■ Prompt: Exact reproduction required: the lines below from the line with "GPIO pin numbers." to the line with "## Wiring Diagram and Pictures", both ends included, and no others.

■ Exercise material:
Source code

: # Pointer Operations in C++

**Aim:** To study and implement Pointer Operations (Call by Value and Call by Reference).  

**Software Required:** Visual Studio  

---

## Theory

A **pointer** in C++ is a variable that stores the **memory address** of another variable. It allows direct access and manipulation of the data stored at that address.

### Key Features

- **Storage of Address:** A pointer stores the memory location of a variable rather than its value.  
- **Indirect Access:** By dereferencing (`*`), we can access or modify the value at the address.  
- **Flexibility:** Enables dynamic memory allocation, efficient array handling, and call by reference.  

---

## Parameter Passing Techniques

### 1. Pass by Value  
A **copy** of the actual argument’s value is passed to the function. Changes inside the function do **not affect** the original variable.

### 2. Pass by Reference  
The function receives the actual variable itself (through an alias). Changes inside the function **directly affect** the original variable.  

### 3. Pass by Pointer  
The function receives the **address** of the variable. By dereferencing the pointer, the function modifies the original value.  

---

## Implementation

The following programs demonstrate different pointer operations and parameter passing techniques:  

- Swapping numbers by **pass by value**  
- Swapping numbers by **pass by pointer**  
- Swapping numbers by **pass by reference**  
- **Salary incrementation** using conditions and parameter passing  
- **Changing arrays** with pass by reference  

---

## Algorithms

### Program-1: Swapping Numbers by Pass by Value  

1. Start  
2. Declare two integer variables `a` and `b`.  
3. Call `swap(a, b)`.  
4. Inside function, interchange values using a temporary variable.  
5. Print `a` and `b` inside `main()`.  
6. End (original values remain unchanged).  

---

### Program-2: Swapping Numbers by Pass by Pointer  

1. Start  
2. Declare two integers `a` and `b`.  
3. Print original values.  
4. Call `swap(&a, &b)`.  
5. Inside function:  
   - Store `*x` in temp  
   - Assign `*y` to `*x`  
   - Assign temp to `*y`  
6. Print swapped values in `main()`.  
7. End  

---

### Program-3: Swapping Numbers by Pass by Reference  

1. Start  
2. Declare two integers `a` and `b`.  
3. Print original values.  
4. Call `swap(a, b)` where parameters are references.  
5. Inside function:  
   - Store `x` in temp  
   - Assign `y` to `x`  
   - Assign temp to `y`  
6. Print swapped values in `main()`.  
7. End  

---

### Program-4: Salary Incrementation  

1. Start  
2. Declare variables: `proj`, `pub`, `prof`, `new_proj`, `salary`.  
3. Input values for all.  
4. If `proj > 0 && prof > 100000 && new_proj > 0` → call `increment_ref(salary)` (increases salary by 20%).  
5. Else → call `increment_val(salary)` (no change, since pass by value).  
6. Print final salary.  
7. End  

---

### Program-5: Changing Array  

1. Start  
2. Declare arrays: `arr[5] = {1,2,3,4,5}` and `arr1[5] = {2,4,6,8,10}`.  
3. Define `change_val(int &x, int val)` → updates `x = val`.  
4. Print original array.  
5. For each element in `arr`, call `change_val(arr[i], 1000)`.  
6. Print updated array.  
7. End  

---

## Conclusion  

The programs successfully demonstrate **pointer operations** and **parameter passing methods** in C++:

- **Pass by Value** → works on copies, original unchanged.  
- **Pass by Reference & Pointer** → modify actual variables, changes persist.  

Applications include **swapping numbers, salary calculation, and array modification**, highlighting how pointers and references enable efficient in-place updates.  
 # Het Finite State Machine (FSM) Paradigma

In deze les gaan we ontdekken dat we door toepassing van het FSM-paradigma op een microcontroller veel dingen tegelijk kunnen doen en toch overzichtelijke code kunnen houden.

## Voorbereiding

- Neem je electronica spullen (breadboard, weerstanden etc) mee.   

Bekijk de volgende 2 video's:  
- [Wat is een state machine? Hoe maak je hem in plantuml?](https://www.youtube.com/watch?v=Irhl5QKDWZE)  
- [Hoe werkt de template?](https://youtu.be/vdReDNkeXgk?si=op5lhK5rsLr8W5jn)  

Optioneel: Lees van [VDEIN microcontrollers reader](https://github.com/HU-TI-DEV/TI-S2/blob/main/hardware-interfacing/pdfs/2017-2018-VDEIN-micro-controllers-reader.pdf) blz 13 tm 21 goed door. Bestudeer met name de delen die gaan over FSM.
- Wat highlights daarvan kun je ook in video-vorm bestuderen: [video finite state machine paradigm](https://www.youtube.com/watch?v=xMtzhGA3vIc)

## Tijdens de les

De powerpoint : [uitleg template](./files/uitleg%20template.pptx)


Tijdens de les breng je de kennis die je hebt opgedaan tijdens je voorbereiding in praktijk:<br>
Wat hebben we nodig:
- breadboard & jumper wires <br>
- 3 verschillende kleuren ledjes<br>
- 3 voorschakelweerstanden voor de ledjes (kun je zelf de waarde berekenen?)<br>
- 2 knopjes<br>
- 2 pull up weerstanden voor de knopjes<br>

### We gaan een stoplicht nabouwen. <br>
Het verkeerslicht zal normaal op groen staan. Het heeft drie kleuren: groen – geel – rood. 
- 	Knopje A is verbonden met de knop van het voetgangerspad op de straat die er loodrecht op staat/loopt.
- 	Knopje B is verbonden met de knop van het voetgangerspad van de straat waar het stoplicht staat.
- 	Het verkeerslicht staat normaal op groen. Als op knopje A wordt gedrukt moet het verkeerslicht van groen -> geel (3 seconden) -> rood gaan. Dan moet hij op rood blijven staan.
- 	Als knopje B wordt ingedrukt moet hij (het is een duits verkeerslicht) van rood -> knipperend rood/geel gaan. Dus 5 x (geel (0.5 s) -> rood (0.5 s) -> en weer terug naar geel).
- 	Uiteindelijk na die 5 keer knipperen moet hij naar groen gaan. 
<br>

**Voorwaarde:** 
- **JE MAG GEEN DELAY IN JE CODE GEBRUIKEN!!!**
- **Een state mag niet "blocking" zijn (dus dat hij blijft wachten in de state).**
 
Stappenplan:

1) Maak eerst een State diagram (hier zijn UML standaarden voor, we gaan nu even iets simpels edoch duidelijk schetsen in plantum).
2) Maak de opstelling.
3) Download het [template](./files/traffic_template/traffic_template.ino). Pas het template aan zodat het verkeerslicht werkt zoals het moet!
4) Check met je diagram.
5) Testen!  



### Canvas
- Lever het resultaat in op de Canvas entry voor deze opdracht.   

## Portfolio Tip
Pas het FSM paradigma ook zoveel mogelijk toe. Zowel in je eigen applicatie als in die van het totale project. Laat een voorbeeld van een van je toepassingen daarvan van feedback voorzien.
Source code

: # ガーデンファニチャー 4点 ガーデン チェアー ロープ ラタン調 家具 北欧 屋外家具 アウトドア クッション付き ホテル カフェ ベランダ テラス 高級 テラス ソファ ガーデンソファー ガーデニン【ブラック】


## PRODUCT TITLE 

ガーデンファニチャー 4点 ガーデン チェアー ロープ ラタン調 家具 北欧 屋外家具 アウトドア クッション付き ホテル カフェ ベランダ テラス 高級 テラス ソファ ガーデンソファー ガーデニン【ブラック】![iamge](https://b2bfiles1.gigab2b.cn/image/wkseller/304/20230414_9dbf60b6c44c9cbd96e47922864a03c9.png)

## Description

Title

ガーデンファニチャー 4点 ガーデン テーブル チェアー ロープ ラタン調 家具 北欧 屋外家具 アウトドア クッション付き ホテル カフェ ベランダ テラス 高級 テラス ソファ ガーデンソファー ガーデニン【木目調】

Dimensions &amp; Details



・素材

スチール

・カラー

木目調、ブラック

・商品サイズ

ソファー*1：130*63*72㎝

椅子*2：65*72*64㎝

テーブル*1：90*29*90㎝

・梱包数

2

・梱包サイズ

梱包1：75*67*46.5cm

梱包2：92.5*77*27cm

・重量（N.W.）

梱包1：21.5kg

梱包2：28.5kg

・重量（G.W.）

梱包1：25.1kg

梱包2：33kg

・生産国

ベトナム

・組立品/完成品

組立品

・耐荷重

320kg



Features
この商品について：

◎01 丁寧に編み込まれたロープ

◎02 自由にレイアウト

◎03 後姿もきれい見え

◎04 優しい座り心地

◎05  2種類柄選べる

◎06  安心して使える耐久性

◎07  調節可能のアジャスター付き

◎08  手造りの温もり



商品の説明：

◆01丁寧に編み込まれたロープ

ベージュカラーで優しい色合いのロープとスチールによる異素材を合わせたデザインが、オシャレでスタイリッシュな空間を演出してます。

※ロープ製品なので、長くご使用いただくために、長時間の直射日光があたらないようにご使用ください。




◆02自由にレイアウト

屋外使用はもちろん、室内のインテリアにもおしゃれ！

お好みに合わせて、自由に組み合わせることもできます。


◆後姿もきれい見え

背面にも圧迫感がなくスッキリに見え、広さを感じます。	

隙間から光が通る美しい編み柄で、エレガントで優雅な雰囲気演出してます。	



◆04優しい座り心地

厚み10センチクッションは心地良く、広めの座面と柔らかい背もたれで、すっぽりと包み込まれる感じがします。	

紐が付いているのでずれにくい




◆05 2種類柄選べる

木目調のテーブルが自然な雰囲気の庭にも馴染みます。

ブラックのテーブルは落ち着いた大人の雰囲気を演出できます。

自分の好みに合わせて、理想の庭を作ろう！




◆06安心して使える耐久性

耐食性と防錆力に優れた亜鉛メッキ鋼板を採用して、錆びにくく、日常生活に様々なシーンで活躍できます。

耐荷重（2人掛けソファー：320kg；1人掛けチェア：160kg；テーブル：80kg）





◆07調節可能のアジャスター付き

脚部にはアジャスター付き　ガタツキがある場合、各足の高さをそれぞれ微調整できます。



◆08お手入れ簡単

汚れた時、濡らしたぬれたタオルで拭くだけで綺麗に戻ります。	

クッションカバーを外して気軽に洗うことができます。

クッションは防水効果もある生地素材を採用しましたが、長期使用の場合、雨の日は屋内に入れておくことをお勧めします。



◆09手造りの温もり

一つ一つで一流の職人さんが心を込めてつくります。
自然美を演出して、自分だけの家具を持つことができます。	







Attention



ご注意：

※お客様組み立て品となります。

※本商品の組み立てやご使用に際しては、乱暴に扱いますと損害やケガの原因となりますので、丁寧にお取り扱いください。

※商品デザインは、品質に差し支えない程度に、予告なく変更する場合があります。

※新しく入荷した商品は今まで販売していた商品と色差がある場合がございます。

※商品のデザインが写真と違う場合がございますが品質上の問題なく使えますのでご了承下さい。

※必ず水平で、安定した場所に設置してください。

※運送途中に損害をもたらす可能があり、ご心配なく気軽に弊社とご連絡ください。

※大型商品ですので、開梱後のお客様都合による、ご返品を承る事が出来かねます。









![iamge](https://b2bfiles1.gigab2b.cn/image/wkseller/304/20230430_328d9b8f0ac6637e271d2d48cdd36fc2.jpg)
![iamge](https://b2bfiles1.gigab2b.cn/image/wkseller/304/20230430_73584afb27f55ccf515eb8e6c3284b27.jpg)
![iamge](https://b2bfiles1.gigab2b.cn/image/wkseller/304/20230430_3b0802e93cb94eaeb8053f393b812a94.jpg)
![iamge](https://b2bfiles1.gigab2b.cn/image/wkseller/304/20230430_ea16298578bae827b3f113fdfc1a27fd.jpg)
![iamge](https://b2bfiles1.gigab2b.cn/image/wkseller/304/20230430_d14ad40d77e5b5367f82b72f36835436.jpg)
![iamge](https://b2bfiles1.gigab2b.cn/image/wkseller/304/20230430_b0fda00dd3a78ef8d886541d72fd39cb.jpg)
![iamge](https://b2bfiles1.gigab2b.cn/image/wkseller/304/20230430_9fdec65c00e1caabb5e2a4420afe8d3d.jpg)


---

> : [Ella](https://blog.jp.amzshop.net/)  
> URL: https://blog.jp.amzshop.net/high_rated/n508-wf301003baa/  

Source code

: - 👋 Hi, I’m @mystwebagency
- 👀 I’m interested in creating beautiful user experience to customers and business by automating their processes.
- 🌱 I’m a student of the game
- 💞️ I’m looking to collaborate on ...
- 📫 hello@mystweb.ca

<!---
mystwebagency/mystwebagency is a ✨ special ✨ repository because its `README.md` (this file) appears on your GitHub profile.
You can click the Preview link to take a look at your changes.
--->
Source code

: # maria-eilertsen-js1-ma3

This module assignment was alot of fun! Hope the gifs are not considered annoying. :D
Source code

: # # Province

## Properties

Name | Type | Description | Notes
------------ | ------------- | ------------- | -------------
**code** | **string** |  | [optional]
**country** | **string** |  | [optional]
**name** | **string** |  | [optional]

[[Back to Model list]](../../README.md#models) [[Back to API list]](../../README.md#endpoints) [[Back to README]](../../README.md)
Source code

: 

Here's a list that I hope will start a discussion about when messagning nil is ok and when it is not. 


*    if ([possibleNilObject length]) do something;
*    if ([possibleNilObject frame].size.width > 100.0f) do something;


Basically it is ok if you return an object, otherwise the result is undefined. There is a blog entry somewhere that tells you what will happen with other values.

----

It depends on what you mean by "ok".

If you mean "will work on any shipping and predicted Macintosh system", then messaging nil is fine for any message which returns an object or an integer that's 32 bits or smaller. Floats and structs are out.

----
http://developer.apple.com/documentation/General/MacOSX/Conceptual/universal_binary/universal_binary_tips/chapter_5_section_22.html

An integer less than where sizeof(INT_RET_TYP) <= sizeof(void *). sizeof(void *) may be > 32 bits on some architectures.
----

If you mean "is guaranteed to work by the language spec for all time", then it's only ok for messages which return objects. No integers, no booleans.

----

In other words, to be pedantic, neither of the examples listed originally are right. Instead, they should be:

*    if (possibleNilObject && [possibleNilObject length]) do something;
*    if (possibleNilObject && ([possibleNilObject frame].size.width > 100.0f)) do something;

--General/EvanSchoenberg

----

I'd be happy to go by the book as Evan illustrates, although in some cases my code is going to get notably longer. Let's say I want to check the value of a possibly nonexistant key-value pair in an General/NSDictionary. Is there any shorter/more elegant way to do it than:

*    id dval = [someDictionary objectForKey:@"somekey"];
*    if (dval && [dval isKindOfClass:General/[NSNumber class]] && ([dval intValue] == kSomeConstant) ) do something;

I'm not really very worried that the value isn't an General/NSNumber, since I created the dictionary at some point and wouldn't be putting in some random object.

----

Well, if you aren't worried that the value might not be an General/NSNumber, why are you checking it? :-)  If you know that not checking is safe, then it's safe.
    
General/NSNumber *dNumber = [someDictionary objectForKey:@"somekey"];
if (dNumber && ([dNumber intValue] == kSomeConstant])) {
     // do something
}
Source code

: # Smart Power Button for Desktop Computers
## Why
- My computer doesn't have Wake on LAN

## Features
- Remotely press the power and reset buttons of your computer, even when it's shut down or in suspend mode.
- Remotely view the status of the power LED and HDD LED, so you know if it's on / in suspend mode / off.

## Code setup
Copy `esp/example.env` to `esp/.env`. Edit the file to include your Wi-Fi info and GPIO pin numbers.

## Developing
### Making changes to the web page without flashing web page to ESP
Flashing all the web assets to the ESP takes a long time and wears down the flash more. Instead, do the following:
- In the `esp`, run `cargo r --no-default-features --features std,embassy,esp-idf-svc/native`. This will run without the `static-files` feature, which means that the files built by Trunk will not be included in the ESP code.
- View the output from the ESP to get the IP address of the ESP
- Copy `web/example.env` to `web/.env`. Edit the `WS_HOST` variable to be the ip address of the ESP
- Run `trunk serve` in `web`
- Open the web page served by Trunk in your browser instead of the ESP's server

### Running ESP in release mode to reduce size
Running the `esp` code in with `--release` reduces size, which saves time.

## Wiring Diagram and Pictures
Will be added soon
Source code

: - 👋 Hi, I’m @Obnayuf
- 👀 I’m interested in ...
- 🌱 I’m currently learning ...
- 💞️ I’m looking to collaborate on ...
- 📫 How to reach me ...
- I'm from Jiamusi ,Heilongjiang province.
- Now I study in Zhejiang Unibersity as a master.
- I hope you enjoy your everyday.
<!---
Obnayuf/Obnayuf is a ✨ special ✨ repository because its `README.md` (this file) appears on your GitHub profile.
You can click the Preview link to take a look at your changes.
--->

■ Written solution:
Copy `esp/example.env` to `esp/.env`. Edit the file to include your Wi-Fi info and GPIO pin numbers.

## Developing
### Making changes to the web page without flashing web page to ESP
Flashing all the web assets to the ESP takes a long time and wears down the flash more. Instead, do the following:
- In the `esp`, run `cargo r --no-default-features --features std,embassy,esp-idf-svc/native`. This will run without the `static-files` feature, which means that the files built by Trunk will not be included in the ESP code.
- View the output from the ESP to get the IP address of the ESP
- Copy `web/example.env` to `web/.env`. Edit the `WS_HOST` variable to be the ip address of the ESP
- Run `trunk serve` in `web`
- Open the web page served by Trunk in your browser instead of the ESP's server

### Running ESP in release mode to reduce size
Running the `esp` code in with `--release` reduces size, which saves time.

## Wiring Diagram and Pictures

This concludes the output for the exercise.